Los problemas del País Vasco son los problemas de todos los españoles. Quizá corresponda llamar especialmente sobre este punto la atención de la izquierda, que tiende, por una oscura mala conciencia, a plantear el problema español del pueblo vasco, y a soslayar el problema terrorista del pueblo español como si éste sólo pudiera plantearse en términos de problema vasco. Ello, cuando bastante más de la mitad de los atentados de ETA tienen lugar fuera de Euskadi.

Es de esperar una rápida y, eficaz manifestación popular frente al atentado de Barcelona, una manifestación no menos importante, ni en número ni en intención democrática que la que siguió al 23-F. Pero esto sólo será así si se entiende que el terrorismo está tan radicalmente enfrentado a la convivencia pacífica de los españoles como los asaltantes del Congreso de los Diputados.

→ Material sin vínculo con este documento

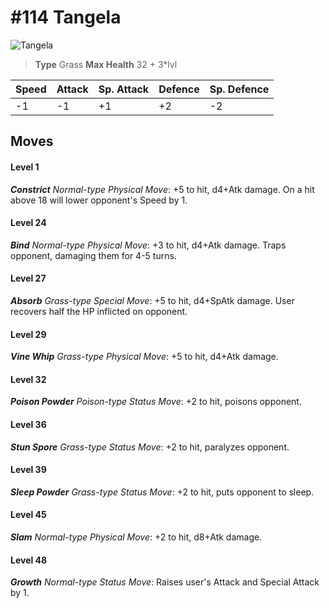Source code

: # #114 Tangela


![Tangela](https://img.pokemondb.net/sprites/home/normal/1x/tangela.png)

> **Type** Grass
> **Max Health** 32 + 3\*lvl

| Speed | Attack | Sp. Attack | Defence | Sp. Defence |
| ----- | ------ | ---------- | ------- | ----------- |
| -1 | -1 | +1 | +2 | -2 |

## Moves
#### Level 1

***Constrict** Normal-type Physical Move*: +5 to hit, d4+Atk damage. On a hit above 18 will lower opponent's Speed by 1.
#### Level 24

***Bind** Normal-type Physical Move*: +3 to hit, d4+Atk damage. Traps opponent, damaging them for 4-5 turns.
#### Level 27

***Absorb** Grass-type Special Move*: +5 to hit, d4+SpAtk damage. User recovers half the HP inflicted on opponent.
#### Level 29

***Vine Whip** Grass-type Physical Move*: +5 to hit, d4+Atk damage. 
#### Level 32

***Poison Powder** Poison-type Status Move*: +2 to hit, poisons opponent.
#### Level 36

***Stun Spore** Grass-type Status Move*: +2 to hit, paralyzes opponent.
#### Level 39

***Sleep Powder** Grass-type Status Move*: +2 to hit, puts opponent to sleep.
#### Level 45

***Slam** Normal-type Physical Move*: +2 to hit, d8+Atk damage. 
#### Level 48

***Growth** Normal-type Status Move*: Raises user's Attack and Special Attack by 1.

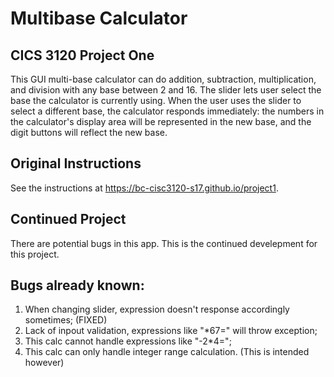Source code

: # Multibase Calculator

## CICS 3120 Project One
This GUI multi-base calculator can do addition, subtraction, multiplication, and division 
with any base between 2 and 16. The slider lets user select the base the calculator is 
currently using. When the user uses the slider to select a different base, the calculator 
responds immediately: the numbers in the calculator's display area will be represented in
the new base, and the digit buttons will reflect the new base.

## Original Instructions
See the instructions at https://bc-cisc3120-s17.github.io/project1.

## Continued Project
There are potential bugs in this app. This is the continued develepment for this project.

## Bugs already known:
1. When changing slider, expression doesn't response accordingly sometimes; (FIXED)
2. Lack of inpout validation, expressions like "*67=" will throw exception;
3. This calc cannot handle expressions like "-2*4=";
4. This calc can only handle integer range calculation. (This is intended however)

La democracia no es un ideal teórico utópico. Es una práctica y, como tal, se realiza tanto en la discusión esclarecedora entre gentes con visiones diversas de la realidad como en la defensa de esa misma discusión frente a prácticas que la cuestionen.

Las consecuencias de un silencio del pueblo español en general, y del pueblo catalán en particular, ante este hecho, serían lamentables. Para el pueblo español en general, porque necesita para su defensa legitimar al Estado que define la Constitución. Para el pueblo catalán en particular, porque sus propios anhelos históricos sólo son víables en el marco de ese Estado.

Horacio Vázquez Rial es escritor, residente en Barcelona y autor de las novelas Oscuras materias de la luz e Historia del Triste.